■ **Excerpts from a dataset**
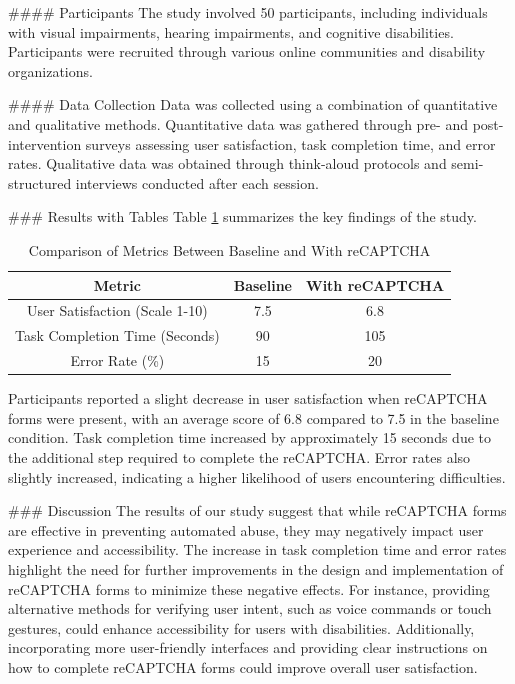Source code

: #### Participants
The study involved 50 participants, including individuals with visual impairments, hearing impairments, and cognitive disabilities. Participants were recruited through various online communities and disability organizations.

#### Data Collection
Data was collected using a combination of quantitative and qualitative methods. Quantitative data was gathered through pre- and post-intervention surveys assessing user satisfaction, task completion time, and error rates. Qualitative data was obtained through think-aloud protocols and semi-structured interviews conducted after each session.

### Results with Tables
Table \ref{tab:results} summarizes the key findings of the study.

\begin{table}[ht]
\centering
\begin{tabular}{|c|c|c|}
\hline
\textbf{Metric} & \textbf{Baseline} & \textbf{With reCAPTCHA} \\
\hline
User Satisfaction (Scale 1-10) & 7.5 & 6.8 \\
\hline
Task Completion Time (Seconds) & 90 & 105 \\
\hline
Error Rate (\%) & 15 & 20 \\
\hline
\end{tabular}
\caption{Comparison of Metrics Between Baseline and With reCAPTCHA}
\label{tab:results}
\end{table}

Participants reported a slight decrease in user satisfaction when reCAPTCHA forms were present, with an average score of 6.8 compared to 7.5 in the baseline condition. Task completion time increased by approximately 15 seconds due to the additional step required to complete the reCAPTCHA. Error rates also slightly increased, indicating a higher likelihood of users encountering difficulties.

### Discussion
The results of our study suggest that while reCAPTCHA forms are effective in preventing automated abuse, they may negatively impact user experience and accessibility. The increase in task completion time and error rates highlight the need for further improvements in the design and implementation of reCAPTCHA forms to minimize these negative effects. For instance, providing alternative methods for verifying user intent, such as voice commands or touch gestures, could enhance accessibility for users with disabilities. Additionally, incorporating more user-friendly interfaces and providing clear instructions on how to complete reCAPTCHA forms could improve overall user satisfaction.


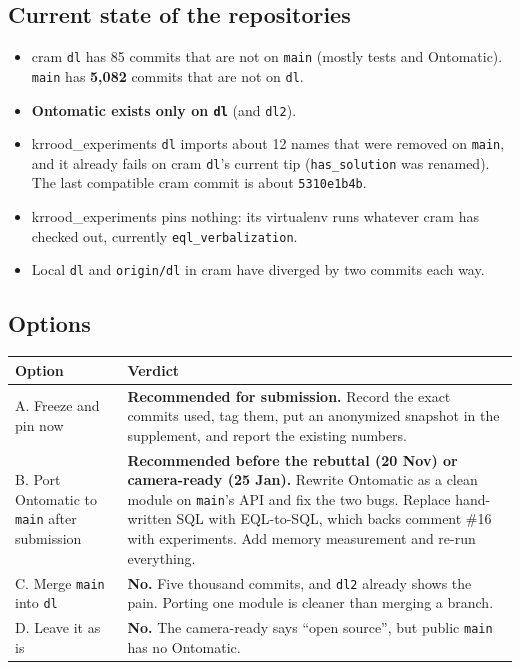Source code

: \documentclass[11pt]{article}
\newcommand{\code}[1]{\texttt{#1}}
\begin{document}
\subsection{Current state of the repositories}
\begin{itemize}
  \item cram \code{dl} has 85 commits that are not on \code{main} (mostly tests and Ontomatic). \code{main} has \textbf{5,082} commits that are not on \code{dl}.
  \item \textbf{Ontomatic exists only on \code{dl}} (and \code{dl2}).
  \item krrood\_experiments \code{dl} imports about 12 names that were removed on \code{main}, and it already fails on cram \code{dl}'s current tip (\code{has\_solution} was renamed). The last compatible cram commit is about \code{5310e1b4b}.
  \item krrood\_experiments pins nothing: its virtualenv runs whatever cram has checked out, currently \code{eql\_verbalization}.
  \item Local \code{dl} and \code{origin/dl} in cram have diverged by two commits each way.
\end{itemize}

\subsection{Options}
\begin{center}\small
\begin{tabularx}{\linewidth}{@{}>{\raggedright\arraybackslash}p{3.4cm} X@{}}
\toprule
Option & Verdict\\
\midrule
A. Freeze and pin now & \textbf{Recommended for submission.} Record the exact commits used, tag them, put an anonymized snapshot in the supplement, and report the existing numbers.\\
\addlinespace
B. Port Ontomatic to \code{main} after submission & \textbf{Recommended before the rebuttal (20 Nov) or camera-ready (25 Jan).} Rewrite Ontomatic as a clean module on \code{main}'s API and fix the two bugs. Replace hand-written SQL with EQL-to-SQL, which backs comment \#16 with experiments. Add memory measurement and re-run everything.\\
\addlinespace
C. Merge \code{main} into \code{dl} & \textbf{No.} Five thousand commits, and \code{dl2} already shows the pain. Porting one module is cleaner than merging a branch.\\
\addlinespace
D. Leave it as is & \textbf{No.} The camera-ready says ``open source'', but public \code{main} has no Ontomatic.\\
\bottomrule
\end{tabularx}
\end{center}
\end{document}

■ **What the task asks**
Only lines holding the word "begin" belong in the answer; copy all of them from the records.

■ **Answer box**
\begin{table}[ht]
\begin{tabular}{|c|c|c|}
\begin{document}
\begin{itemize}
\begin{center}\small
\begin{tabularx}{\linewidth}{@{}>{\raggedright\arraybackslash}p{3.4cm} X@{}}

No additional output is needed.